Problem with items with same name

I have a mysql bibliographical table, with author family name, author given name, title etc…
When there are two authors with the same family name (but different given name) they are merged in one author.
The code I use is

    $sql = $pdo->query("
    SELECT a.autore, a.autore_nome, b.autore, b.autore_nome, b.imagelink, b.titolo, b.sigla as 'data SUBSTRING(data,1,4)', b.edizione, b.luogo, b.data, b.trad_titolo, b.trad_edizione, b.trad_luogo, b.trad_data, b.rivista, b.num, b.pagg, b.keywords, b.ambito, b.reperibilita, b.scheda
    FROM bibliografie__autori a
    INNER JOIN bibliografie b
    WHERE a.autore = b.autore AND a.autore_nome = b.autore_nome
    ORDER BY a.autore, b.data
    ");

In Italian, my language, autore is author (I use it as family name), and autore_nome is author given name.

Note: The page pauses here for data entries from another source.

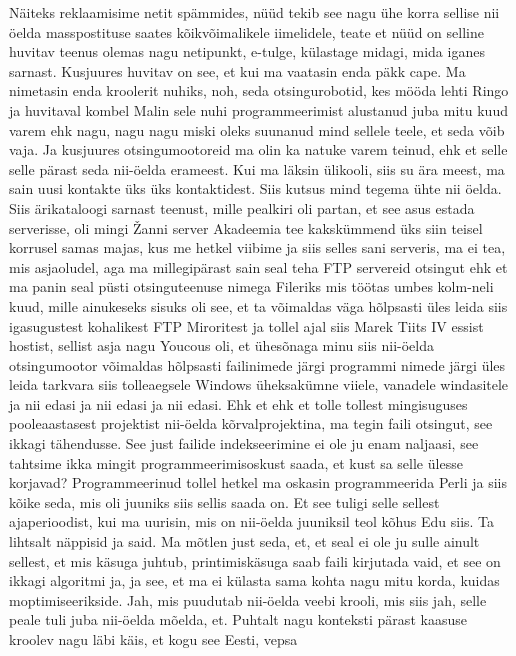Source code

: Näiteks reklaamisime netit spämmides, nüüd tekib see nagu ühe korra sellise nii öelda masspostituse saates kõikvõimalikele iimelidele, teate et nüüd on selline huvitav teenus olemas nagu netipunkt, e-tulge, külastage midagi, mida iganes sarnast. Kusjuures huvitav on see, et kui ma vaatasin enda päkk cape. Ma nimetasin enda kroolerit nuhiks, noh, seda otsingurobotid, kes mööda lehti Ringo ja huvitaval kombel Malin sele nuhi programmeerimist alustanud juba mitu kuud varem ehk nagu, nagu nagu miski oleks suunanud mind sellele teele, et seda võib vaja. Ja kusjuures otsingumootoreid ma olin ka natuke varem teinud, ehk et selle selle pärast seda nii-öelda erameest. Kui ma läksin ülikooli, siis su ära meest, ma sain uusi kontakte üks üks kontaktidest. Siis kutsus mind tegema ühte nii öelda.
Siis ärikataloogi sarnast teenust, mille pealkiri oli partan, et see asus estada serverisse, oli mingi Žanni server Akadeemia tee kakskümmend üks siin teisel korrusel samas majas, kus me hetkel viibime ja siis selles sani serveris, ma ei tea, mis asjaoludel, aga ma millegipärast sain seal teha FTP servereid otsingut ehk et ma panin seal püsti otsinguteenuse nimega Fileriks mis töötas umbes kolm-neli kuud, mille ainukeseks sisuks oli see, et ta võimaldas väga hõlpsasti üles leida siis igasugustest kohalikest FTP Miroritest ja tollel ajal siis Marek Tiits IV essist hostist, sellist asja nagu Youcous oli, et ühesõnaga minu siis nii-öelda otsingumootor võimaldas hõlpsasti failinimede järgi programmi nimede järgi üles leida tarkvara siis tolleaegsele Windows üheksakümne viiele, vanadele windasitele ja nii edasi ja nii edasi ja nii edasi. Ehk et ehk et tolle tollest mingisuguses pooleaastasest projektist nii-öelda kõrvalprojektina, ma tegin faili otsingut, see ikkagi tähendusse.
See just failide indekseerimine ei ole ju enam naljaasi, see tahtsime ikka mingit programmeerimisoskust saada, et kust sa selle ülesse korjavad?
Programmeerinud tollel hetkel ma oskasin programmeerida Perli ja siis kõike seda, mis oli juuniks siis sellis saada on. Et see tuligi selle sellest ajaperioodist, kui ma uurisin, mis on nii-öelda juuniksil teol kõhus
Edu siis.
Ta lihtsalt näppisid ja said. Ma mõtlen just seda, et, et seal ei ole ju sulle ainult sellest, et mis käsuga juhtub, printimiskäsuga saab faili kirjutada vaid, et see on ikkagi algoritmi ja, ja see, et ma ei külasta sama kohta nagu mitu korda, kuidas moptimiseerikside.
Jah, mis puudutab nii-öelda veebi krooli, mis siis jah, selle peale tuli juba nii-öelda mõelda, et.
Puhtalt nagu konteksti pärast kaasuse kroolev nagu läbi käis, et kogu see Eesti, vepsa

Where the above query is wrong?

I think it is more that the database structure is wrong.
You are duplicating the author names in both tables. The names should be in the bibliografie__autori table only. The bibliografie table should reference the author by its unique ID from the author table.

The query may then look something like:-

    SELECT a.autore, a.autore_nome, b.imagelink, b.titolo, b.sigla as 'data SUBSTRING(data,1,4)', b.edizione, b.luogo, b.data, b.trad_titolo, b.trad_edizione, b.trad_luogo, b.trad_data, b.rivista, b.num, b.pagg, b.keywords, b.ambito, b.reperibilita, b.scheda
    FROM bibliografie__autori a
    INNER JOIN bibliografie b
    WHERE a.autore_id = b.autore_id
    ORDER BY a.autore, b.data
2 Likes

Thank you, but bibliografie has several books for every author, therefore almost every author has several ids, as many as his books, While in bibliografie__autori, a view, not a table, I have only one author with a given name…
The following is the code of the view bibliografie__autori

select `bibliografia`.`bibliografie`.`autore` AS `autore`,
`bibliografia`.`bibliografie`.`autore_nome` AS `autore_nome`,
`bibliografia`.`bibliografie`.`coautore` AS `coautore`,
`bibliografia`.`bibliografie`.`coautore_nome` AS `coautore_nome` 
from `bibliografia`.`bibliografie` 
where `bibliografia`.`bibliografie`.`autore`  not like '%AA.VV.%' 
group by `bibliografia`.`bibliografie`.`autore`,`bibliografia`.`bibliografie`.`autore_nome`

And here lies the problem. An author should have only one ID which is unique to them which is the Primary Key of the author table.
This ID is then referenced in the table of books. Books by the same author will of course reference the same ID. The ID is unique in the author table, but may appear many times in the book table.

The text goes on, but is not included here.